# [DATA SECTION]
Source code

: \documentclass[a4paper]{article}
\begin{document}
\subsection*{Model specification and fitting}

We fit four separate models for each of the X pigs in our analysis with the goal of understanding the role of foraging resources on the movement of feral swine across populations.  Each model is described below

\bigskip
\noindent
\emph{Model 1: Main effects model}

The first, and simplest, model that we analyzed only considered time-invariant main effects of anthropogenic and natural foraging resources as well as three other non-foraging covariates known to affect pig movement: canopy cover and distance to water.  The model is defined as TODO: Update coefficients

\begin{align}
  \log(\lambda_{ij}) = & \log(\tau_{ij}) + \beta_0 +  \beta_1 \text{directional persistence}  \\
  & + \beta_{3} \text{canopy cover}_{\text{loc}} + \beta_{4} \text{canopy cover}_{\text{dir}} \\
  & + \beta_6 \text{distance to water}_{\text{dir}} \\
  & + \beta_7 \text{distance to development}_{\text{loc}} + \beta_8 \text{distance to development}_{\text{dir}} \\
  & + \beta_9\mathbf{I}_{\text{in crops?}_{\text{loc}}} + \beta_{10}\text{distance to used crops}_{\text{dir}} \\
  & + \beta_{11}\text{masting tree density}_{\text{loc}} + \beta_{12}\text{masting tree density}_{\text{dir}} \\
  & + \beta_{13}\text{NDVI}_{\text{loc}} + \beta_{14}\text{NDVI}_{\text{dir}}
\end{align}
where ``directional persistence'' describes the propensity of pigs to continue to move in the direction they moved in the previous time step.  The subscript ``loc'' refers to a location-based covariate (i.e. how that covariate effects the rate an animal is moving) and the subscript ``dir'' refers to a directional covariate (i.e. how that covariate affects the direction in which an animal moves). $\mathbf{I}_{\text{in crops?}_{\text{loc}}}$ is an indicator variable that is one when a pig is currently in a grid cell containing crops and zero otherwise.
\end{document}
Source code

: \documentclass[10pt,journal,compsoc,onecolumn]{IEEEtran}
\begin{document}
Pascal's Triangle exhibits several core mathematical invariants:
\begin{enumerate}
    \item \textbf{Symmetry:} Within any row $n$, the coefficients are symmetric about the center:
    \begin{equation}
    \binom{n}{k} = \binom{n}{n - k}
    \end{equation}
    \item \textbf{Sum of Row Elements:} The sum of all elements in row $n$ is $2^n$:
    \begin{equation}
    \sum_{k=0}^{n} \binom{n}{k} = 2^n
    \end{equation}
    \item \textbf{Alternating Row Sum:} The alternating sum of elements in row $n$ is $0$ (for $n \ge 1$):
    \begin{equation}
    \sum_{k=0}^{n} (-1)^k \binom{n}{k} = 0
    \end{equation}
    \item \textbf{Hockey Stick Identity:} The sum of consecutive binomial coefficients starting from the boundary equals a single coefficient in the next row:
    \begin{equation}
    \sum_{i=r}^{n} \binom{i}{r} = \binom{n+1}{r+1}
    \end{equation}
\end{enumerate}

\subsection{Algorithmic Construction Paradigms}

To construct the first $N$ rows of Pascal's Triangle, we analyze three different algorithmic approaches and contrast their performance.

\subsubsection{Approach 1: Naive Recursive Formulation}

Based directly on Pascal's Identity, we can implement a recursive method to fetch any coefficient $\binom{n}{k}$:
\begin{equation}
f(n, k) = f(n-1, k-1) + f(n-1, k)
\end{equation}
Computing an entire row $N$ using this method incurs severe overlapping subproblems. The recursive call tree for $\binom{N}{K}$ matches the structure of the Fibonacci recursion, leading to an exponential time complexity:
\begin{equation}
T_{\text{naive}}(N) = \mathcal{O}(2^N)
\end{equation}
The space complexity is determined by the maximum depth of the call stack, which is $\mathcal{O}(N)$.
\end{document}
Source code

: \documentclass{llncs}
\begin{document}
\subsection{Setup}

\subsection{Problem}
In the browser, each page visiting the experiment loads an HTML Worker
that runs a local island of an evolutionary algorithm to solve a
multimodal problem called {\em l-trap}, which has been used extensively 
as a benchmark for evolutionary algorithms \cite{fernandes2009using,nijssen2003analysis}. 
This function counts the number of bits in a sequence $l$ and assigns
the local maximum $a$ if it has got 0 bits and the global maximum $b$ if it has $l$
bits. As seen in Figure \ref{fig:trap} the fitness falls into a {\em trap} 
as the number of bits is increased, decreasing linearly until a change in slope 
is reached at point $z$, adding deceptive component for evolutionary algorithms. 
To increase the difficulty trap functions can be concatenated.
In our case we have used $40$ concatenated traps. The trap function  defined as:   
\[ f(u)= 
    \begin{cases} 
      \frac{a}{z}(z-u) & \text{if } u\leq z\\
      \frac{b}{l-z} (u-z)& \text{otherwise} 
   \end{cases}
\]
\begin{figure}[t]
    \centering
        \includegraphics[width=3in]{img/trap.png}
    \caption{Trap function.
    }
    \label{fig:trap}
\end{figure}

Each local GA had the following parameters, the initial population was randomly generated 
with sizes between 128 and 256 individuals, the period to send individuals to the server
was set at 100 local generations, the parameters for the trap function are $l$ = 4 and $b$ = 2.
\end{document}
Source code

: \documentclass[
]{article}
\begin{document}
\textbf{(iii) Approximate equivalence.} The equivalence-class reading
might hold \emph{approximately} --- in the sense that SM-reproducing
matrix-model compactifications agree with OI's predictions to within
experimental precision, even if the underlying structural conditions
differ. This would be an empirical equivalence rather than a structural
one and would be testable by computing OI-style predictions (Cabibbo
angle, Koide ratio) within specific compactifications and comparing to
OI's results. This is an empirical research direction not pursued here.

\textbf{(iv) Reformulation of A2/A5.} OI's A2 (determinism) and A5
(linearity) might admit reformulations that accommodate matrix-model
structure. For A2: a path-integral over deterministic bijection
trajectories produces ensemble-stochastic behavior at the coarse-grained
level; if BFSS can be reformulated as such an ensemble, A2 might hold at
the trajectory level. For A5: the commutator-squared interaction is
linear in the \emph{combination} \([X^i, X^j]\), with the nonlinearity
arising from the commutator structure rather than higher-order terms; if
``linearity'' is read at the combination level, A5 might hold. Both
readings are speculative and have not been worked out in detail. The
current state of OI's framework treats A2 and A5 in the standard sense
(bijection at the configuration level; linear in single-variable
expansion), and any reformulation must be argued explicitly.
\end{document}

# [PROBLEM]
Using the data above, extract exactly the lines from the one that holds "level; if BFSS" to the one that holds "arising from the", both ends included, and no others.

# [FINISHED EXERCISE]
level; if BFSS can be reformulated as such an ensemble, A2 might hold at
the trajectory level. For A5: the commutator-squared interaction is
linear in the \emph{combination} \([X^i, X^j]\), with the nonlinearity
arising from the commutator structure rather than higher-order terms; if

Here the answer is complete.